Input for this task
-------------------------

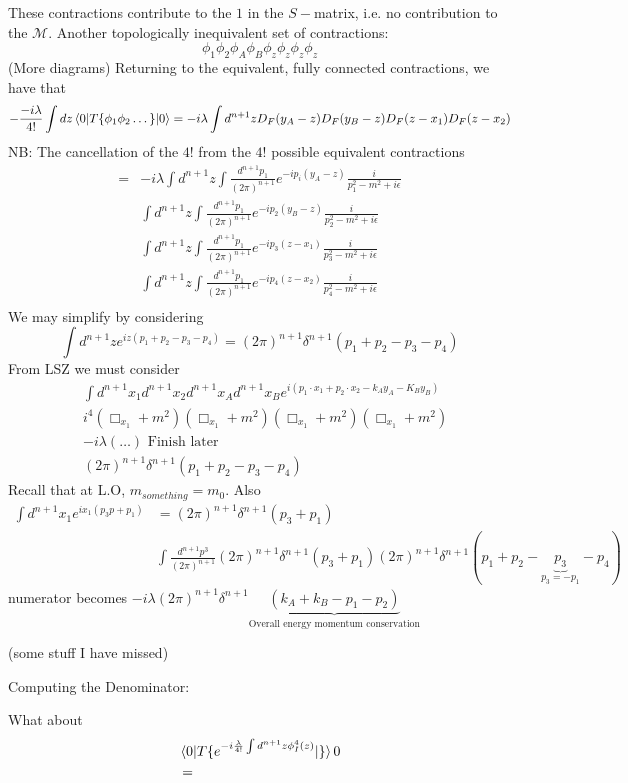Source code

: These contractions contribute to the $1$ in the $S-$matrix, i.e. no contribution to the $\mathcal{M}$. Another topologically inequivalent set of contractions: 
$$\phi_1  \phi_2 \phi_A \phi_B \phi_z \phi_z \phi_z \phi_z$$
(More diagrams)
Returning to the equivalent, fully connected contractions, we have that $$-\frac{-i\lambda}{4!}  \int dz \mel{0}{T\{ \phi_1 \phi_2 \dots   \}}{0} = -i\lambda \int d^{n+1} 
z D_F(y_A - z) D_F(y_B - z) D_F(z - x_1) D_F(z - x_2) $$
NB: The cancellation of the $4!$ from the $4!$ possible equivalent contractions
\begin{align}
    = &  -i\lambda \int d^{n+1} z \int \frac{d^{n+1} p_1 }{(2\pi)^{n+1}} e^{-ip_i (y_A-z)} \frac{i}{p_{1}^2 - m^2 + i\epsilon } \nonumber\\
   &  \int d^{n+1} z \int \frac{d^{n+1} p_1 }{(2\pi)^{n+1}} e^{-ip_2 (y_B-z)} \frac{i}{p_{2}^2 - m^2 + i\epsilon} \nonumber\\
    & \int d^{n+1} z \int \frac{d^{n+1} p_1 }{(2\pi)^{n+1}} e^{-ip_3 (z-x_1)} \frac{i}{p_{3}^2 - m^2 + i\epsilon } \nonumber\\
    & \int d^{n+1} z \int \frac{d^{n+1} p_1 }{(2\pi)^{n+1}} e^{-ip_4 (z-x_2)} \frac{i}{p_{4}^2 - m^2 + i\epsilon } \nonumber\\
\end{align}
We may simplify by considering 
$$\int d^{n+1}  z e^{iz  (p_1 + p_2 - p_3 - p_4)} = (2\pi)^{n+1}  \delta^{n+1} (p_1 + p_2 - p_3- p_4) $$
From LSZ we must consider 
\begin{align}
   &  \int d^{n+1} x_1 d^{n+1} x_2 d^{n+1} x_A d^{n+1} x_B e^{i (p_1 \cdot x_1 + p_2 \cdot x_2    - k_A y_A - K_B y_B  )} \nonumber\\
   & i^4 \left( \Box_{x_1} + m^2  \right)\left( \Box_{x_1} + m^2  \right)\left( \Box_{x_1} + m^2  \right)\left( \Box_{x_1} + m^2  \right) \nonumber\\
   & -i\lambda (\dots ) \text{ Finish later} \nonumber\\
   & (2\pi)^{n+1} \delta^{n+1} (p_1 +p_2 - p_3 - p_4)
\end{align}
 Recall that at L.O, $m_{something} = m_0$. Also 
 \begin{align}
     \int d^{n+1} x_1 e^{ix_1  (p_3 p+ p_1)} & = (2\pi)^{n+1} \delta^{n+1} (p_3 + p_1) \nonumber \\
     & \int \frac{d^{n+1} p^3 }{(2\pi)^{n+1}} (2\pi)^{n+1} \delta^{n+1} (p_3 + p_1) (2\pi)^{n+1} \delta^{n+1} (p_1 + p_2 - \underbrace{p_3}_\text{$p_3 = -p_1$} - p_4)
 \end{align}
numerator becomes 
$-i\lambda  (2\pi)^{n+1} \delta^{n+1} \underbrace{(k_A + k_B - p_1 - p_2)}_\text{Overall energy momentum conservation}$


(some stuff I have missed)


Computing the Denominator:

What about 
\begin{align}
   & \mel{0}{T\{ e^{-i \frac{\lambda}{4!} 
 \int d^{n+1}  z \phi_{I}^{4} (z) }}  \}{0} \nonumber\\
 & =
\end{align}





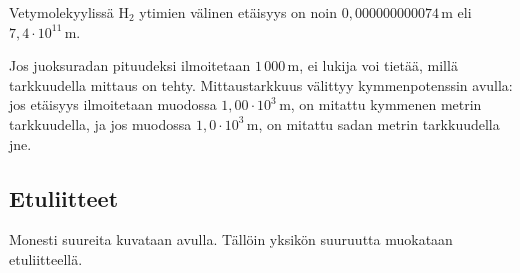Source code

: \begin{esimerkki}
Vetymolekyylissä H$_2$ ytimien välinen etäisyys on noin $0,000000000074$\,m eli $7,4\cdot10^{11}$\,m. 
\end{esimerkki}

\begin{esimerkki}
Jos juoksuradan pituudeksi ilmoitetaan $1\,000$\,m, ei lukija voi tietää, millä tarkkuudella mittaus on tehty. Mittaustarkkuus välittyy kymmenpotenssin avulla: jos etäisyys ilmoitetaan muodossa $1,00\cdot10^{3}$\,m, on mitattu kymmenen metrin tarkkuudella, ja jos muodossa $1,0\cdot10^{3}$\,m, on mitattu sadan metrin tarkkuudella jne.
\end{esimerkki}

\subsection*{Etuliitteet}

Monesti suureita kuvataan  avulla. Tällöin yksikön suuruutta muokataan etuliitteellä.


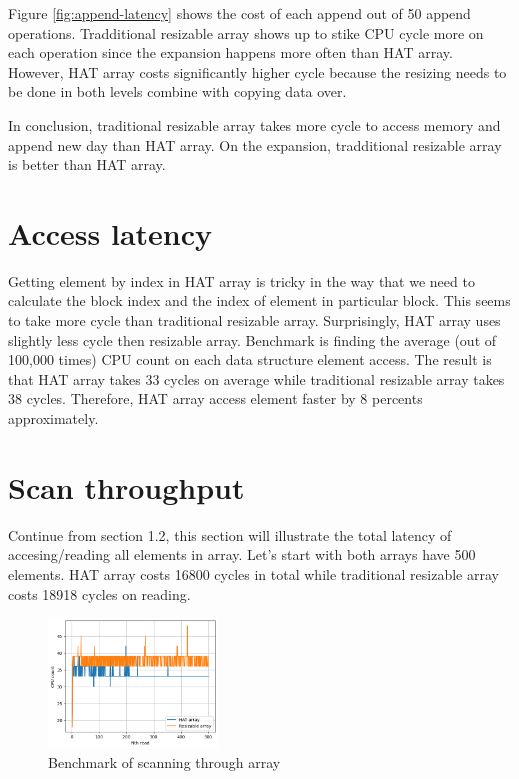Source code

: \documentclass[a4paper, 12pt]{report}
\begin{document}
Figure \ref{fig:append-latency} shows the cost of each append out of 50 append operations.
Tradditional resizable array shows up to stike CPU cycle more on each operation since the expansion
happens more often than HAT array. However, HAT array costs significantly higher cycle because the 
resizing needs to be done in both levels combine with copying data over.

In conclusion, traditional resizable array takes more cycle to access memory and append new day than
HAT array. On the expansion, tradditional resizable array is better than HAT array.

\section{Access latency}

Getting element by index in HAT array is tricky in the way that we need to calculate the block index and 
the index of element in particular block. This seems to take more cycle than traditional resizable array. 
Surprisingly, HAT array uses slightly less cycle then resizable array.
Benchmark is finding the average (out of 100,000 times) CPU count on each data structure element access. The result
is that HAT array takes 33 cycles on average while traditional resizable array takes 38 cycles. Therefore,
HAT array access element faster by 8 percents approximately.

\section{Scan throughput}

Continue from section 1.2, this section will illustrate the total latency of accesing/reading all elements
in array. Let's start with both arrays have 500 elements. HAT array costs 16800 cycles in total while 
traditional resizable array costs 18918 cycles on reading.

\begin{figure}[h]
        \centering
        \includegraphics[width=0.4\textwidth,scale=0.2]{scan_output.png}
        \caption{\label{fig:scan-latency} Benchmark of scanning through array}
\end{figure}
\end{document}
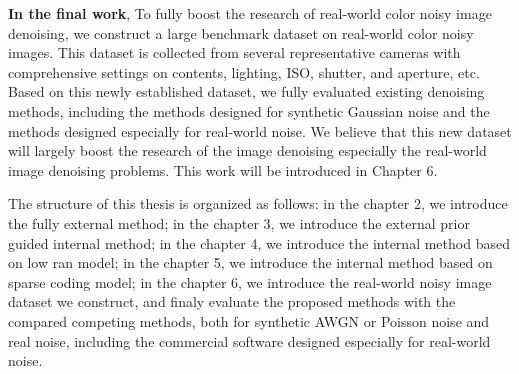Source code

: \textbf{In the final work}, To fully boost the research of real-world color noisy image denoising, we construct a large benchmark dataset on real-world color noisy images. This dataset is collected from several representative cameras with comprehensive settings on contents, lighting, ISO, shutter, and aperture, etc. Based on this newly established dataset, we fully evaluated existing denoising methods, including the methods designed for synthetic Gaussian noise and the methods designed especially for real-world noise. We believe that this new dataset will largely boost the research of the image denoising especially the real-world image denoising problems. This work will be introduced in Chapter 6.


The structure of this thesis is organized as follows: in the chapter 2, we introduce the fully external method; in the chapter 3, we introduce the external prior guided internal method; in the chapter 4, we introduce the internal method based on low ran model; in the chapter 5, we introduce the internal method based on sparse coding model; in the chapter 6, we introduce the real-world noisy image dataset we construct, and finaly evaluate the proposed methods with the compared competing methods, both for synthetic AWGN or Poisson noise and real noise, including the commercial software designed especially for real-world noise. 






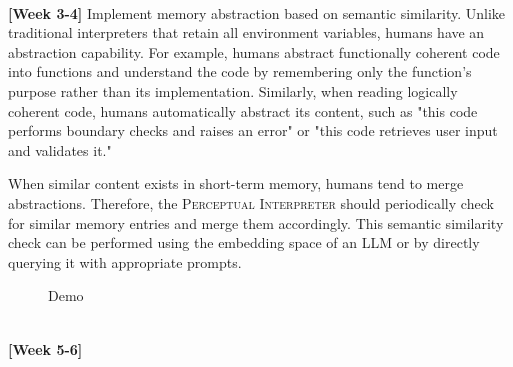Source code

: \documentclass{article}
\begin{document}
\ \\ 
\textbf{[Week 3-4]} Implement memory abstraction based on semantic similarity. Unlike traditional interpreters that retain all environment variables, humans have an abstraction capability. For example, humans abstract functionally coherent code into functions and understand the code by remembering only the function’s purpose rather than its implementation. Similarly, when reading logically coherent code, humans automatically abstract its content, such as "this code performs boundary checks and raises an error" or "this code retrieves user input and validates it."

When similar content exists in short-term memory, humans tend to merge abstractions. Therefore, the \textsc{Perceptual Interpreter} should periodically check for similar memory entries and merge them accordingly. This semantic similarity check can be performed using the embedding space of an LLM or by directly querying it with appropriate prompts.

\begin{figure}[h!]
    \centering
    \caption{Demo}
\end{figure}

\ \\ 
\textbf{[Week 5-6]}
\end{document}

-------------------------

Activity
For every line of the records that has the word "index" in it, make a copy.

Problem solution
Getting element by index in HAT array is tricky in the way that we need to calculate the block index and 
the index of element in particular block. This seems to take more cycle than traditional resizable array. 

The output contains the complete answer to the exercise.